I need the number of lines in the data that include "Device"; reply with that number alone.

**** Given records

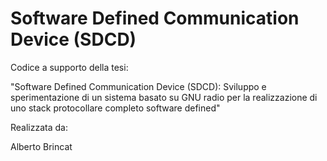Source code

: Software Defined Communication Device (SDCD)
=============================================

Codice a supporto della tesi:

"Software Defined Communication Device (SDCD): Sviluppo e sperimentazione di un sistema basato su GNU radio per la realizzazione di uno stack protocollare completo software defined"

Realizzata da:

Alberto Brincat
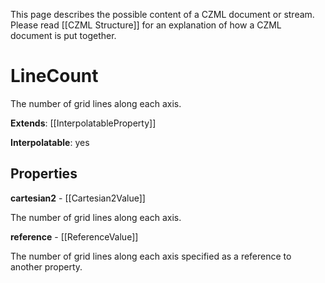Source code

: This page describes the possible content of a CZML document or stream.  Please read [[CZML Structure]] for an explanation of how a CZML document is put together.

# LineCount

The number of grid lines along each axis.

**Extends**: [[InterpolatableProperty]]

**Interpolatable**: yes

## Properties

**cartesian2** - [[Cartesian2Value]]

The number of grid lines along each axis.


**reference** - [[ReferenceValue]]

The number of grid lines along each axis specified as a reference to another property.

********

**Finished task**. 2